Imagine a movie set where you float across the room into the arms of your waiting prince and trip the light fantastic as 300 of your closest friends and family members look on. That’s a beautiful vision and it’s entirely possible to do. Well, you don’t actually float but given the right combination of fog technology and imagination, you come pretty darned close.
This was the idea I shared with a bride who had a Cinderella-like vision of her wedding and loved the idea. The photographer and videoographer were on board with the idea and we had the whole thing planned to perfection.
The funny thing about utilizing fog is that an increasing number of hotels are prohibiting the use of this stuff for a variety of reasons. Some claim that it affects asthmatic guests and don’t want the liability. Some fire detection technologies get tripped by fog, causing a false alarm at the local fire department. Do this enough times and the local fire folks are going to start sending you a bill.
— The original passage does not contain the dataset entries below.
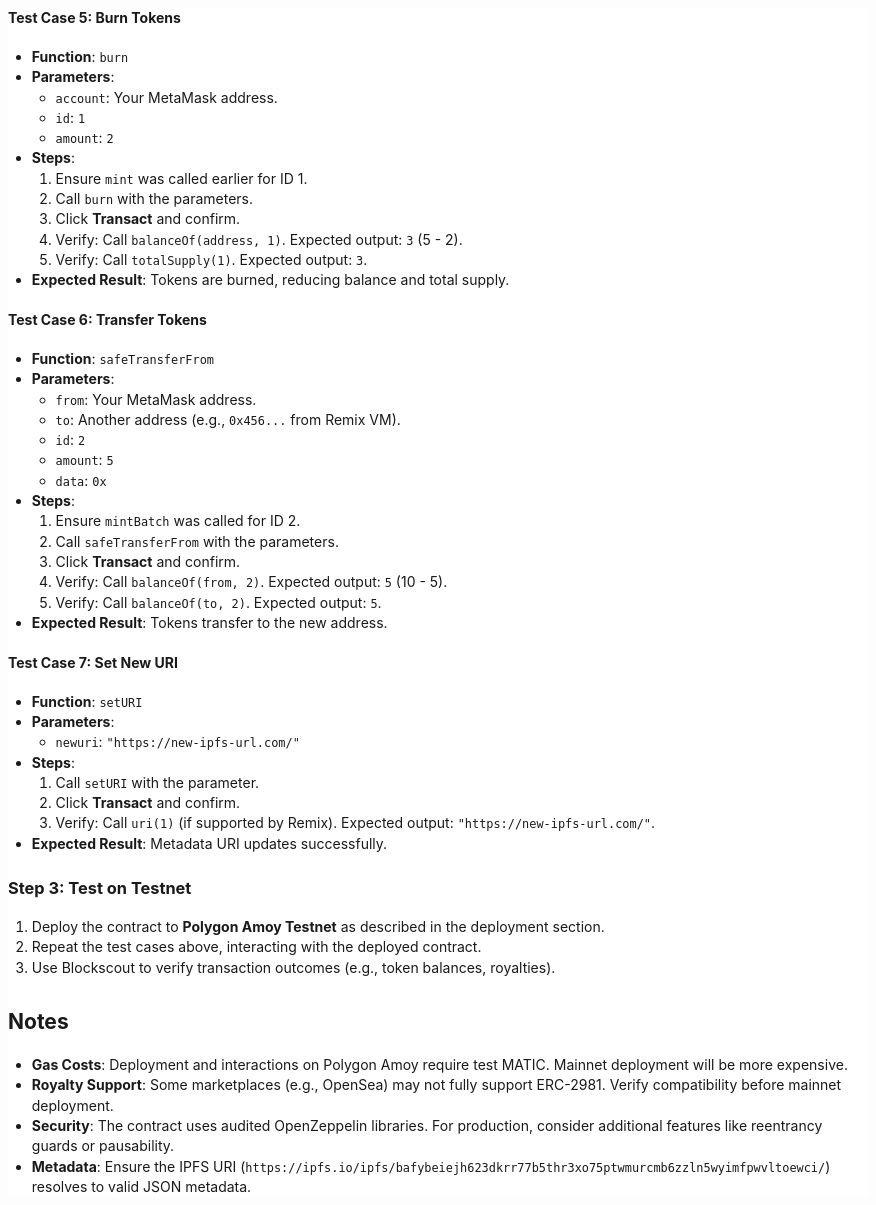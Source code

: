#### Test Case 5: Burn Tokens
- **Function**: `burn`
- **Parameters**:
  - `account`: Your MetaMask address.
  - `id`: `1`
  - `amount`: `2`
- **Steps**:
  1. Ensure `mint` was called earlier for ID 1.
  2. Call `burn` with the parameters.
  3. Click **Transact** and confirm.
  4. Verify: Call `balanceOf(address, 1)`. Expected output: `3` (5 - 2).
  5. Verify: Call `totalSupply(1)`. Expected output: `3`.
- **Expected Result**: Tokens are burned, reducing balance and total supply.

#### Test Case 6: Transfer Tokens
- **Function**: `safeTransferFrom`
- **Parameters**:
  - `from`: Your MetaMask address.
  - `to`: Another address (e.g., `0x456...` from Remix VM).
  - `id`: `2`
  - `amount`: `5`
  - `data`: `0x`
- **Steps**:
  1. Ensure `mintBatch` was called for ID 2.
  2. Call `safeTransferFrom` with the parameters.
  3. Click **Transact** and confirm.
  4. Verify: Call `balanceOf(from, 2)`. Expected output: `5` (10 - 5).
  5. Verify: Call `balanceOf(to, 2)`. Expected output: `5`.
- **Expected Result**: Tokens transfer to the new address.

#### Test Case 7: Set New URI
- **Function**: `setURI`
- **Parameters**:
  - `newuri`: `"https://new-ipfs-url.com/"`
- **Steps**:
  1. Call `setURI` with the parameter.
  2. Click **Transact** and confirm.
  3. Verify: Call `uri(1)` (if supported by Remix). Expected output: `"https://new-ipfs-url.com/"`.
- **Expected Result**: Metadata URI updates successfully.

### Step 3: Test on Testnet
1. Deploy the contract to **Polygon Amoy Testnet** as described in the deployment section.
2. Repeat the test cases above, interacting with the deployed contract.
3. Use Blockscout to verify transaction outcomes (e.g., token balances, royalties).

## Notes
- **Gas Costs**: Deployment and interactions on Polygon Amoy require test MATIC. Mainnet deployment will be more expensive.
- **Royalty Support**: Some marketplaces (e.g., OpenSea) may not fully support ERC-2981. Verify compatibility before mainnet deployment.
- **Security**: The contract uses audited OpenZeppelin libraries. For production, consider additional features like reentrancy guards or pausability.
- **Metadata**: Ensure the IPFS URI (`https://ipfs.io/ipfs/bafybeiejh623dkrr77b5thr3xo75ptwmurcmb6zzln5wyimfpwvltoewci/`) resolves to valid JSON metadata.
In some cases, it’s a substantial bill.
Because of these restrictions and the fact that many hotel personnel have no idea how certain combinations of technology will affect their property, I always test any time fog is requested by a client. In many cases, I try to dissuade the use of fog to enhance lighting fixtures – a common technique – but the use of fog was actually a part of the vision for this bride so we decided to go the extra mile.
The first part of this was clearing the use of fog with the hotel property. There are a number of different ways of generating fog and some are more healthful to guests and compatible with fire alarm technologies than others. Since the hotel in question wasn’t sure how the fog technology I had planned would work, we decided to try it all out several days before the event.
Sure enough, no matter how much fog I ran there wasn’t a peep from the fire alarm system. I went literally overboard with the fog machine, creating a haze that would put a bad day in San Francisco to shame and still there were no bells. Even the hotel staff was amazed at just how foggy the room was – you couldn’t see from one table to the next yet the fire alarms didn’t utter a peep.
So it was with complete confidence that I planned to have our bride glide across the same fog, this time ultra chilled so it would lie on the floor giving her the appearance of gliding across the clouds.
To complete the effect, we re-lighted the room with a blue cast to give it a cloud-like appearance. It was truly beautiful and as the bride made her way across the floor to her waiting prince, it was one of those moments I wish I had brought my own video camera. The thousand words that that description would have generated would have been something to reflect back on for years to come.
Unfortunately, the entire illusion was cut short by the stupid fire alarms blaring, the automatic fire lighting casting a sickly white glow in the room and several security guards bursting into the doors telling all 300 guests to get out. Now.
Talk about ruining the illusion.
No matter what protests we countered, the security staff at the hotel insisted that everybody had to get out of the room and, as luck would have it, it was a rainy, miserable night. To say that this put a damper on the party would be like saying the fire that destroyed the Hindenburg created a slight alteration of people’s travel plans.
So what was the cause of this whole thing? Apparently, the hotel was able to turn the fire alarm system on and off and they had the system off the day I tried to choke it with fog during my test. You would think that they would know this and since I had never heard of a fire alarm system that could be disabled, it wasn’t on my radar screen.